**INSTRUCTIONS TO FOLLOW**
Return, exactly as written, every line from the first line of the data below through the line that contains "T_k & \beta_k \xi_k \\".

(Stored data entries)
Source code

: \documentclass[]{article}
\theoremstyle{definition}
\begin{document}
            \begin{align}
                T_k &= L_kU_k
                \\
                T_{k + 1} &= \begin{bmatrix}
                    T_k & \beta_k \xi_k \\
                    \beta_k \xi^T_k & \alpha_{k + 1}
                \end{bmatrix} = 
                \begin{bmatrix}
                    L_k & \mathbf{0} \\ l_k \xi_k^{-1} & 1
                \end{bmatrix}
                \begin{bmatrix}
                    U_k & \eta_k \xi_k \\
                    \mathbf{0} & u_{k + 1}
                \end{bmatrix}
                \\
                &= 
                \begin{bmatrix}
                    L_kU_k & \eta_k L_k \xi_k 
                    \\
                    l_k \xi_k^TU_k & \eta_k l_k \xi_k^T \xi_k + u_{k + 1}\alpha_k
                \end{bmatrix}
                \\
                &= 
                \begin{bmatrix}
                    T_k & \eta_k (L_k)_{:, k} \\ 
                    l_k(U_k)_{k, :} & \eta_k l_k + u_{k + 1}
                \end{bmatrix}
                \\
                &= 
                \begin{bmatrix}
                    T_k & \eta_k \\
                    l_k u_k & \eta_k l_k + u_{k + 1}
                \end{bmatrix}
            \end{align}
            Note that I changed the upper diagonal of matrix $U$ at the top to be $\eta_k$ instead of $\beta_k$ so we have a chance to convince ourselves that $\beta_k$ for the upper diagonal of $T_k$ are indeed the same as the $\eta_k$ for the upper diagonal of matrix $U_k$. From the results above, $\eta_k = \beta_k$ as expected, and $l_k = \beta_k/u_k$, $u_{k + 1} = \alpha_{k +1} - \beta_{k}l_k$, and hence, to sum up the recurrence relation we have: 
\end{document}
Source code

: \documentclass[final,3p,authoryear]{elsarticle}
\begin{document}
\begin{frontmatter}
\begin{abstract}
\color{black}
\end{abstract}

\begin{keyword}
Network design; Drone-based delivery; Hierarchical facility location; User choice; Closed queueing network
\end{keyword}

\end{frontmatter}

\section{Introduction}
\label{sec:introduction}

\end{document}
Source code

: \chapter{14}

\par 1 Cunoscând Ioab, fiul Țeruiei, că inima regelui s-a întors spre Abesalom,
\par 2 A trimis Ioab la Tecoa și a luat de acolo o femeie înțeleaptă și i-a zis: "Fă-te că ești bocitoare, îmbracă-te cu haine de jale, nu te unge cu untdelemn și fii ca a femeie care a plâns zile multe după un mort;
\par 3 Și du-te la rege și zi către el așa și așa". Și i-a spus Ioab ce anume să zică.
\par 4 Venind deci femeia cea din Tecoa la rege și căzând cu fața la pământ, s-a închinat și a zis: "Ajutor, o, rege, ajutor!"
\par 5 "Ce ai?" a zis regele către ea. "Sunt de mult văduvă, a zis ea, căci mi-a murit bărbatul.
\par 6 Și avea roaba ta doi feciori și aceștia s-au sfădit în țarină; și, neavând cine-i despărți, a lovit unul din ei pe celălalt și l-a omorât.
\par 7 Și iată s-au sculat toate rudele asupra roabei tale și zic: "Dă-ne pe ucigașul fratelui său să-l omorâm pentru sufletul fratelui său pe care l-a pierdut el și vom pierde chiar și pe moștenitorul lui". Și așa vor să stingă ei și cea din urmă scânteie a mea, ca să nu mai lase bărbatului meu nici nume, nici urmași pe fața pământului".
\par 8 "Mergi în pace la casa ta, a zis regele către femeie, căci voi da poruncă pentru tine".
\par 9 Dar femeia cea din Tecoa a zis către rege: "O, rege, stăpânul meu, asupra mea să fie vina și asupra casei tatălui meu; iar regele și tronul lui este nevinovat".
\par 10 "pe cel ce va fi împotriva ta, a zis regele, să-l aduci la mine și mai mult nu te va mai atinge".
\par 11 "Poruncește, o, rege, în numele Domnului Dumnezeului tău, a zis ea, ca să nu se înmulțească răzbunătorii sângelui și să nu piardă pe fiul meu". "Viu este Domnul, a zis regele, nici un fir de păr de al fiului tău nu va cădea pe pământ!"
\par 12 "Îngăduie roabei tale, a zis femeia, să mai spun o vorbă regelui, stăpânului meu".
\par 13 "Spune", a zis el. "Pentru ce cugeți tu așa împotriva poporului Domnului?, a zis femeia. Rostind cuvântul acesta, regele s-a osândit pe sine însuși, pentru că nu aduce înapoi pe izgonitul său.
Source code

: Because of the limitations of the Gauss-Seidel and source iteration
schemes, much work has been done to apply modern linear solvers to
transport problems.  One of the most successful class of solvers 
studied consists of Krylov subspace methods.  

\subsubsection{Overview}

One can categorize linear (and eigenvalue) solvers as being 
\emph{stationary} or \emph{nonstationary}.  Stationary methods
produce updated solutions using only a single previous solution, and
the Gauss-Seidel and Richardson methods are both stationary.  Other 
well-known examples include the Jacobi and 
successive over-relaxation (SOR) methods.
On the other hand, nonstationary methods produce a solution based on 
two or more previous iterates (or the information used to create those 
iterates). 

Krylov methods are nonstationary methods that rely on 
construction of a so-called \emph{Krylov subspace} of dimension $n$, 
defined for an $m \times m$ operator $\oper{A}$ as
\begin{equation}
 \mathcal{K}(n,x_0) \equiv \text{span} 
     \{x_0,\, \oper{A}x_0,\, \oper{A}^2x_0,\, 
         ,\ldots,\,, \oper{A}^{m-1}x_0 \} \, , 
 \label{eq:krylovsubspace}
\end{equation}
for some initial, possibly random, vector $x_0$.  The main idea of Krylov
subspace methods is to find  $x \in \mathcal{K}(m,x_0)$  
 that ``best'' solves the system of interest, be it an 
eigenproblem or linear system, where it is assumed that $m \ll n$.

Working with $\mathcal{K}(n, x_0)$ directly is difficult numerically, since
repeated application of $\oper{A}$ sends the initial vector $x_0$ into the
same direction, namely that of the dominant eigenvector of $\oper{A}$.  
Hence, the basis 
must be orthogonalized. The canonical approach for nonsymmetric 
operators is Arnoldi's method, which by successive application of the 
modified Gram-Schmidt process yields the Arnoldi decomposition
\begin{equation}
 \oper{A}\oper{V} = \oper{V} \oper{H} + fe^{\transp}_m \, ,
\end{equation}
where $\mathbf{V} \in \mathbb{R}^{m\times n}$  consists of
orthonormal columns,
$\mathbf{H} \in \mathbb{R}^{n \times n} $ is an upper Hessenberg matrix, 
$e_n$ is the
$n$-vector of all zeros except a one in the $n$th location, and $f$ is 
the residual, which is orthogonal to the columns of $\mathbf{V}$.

**SOLVED PROBLEM**
Source code

: \documentclass[]{article}
\theoremstyle{definition}
\begin{document}
            \begin{align}
                T_k &= L_kU_k
                \\
                T_{k + 1} &= \begin{bmatrix}
                    T_k & \beta_k \xi_k \\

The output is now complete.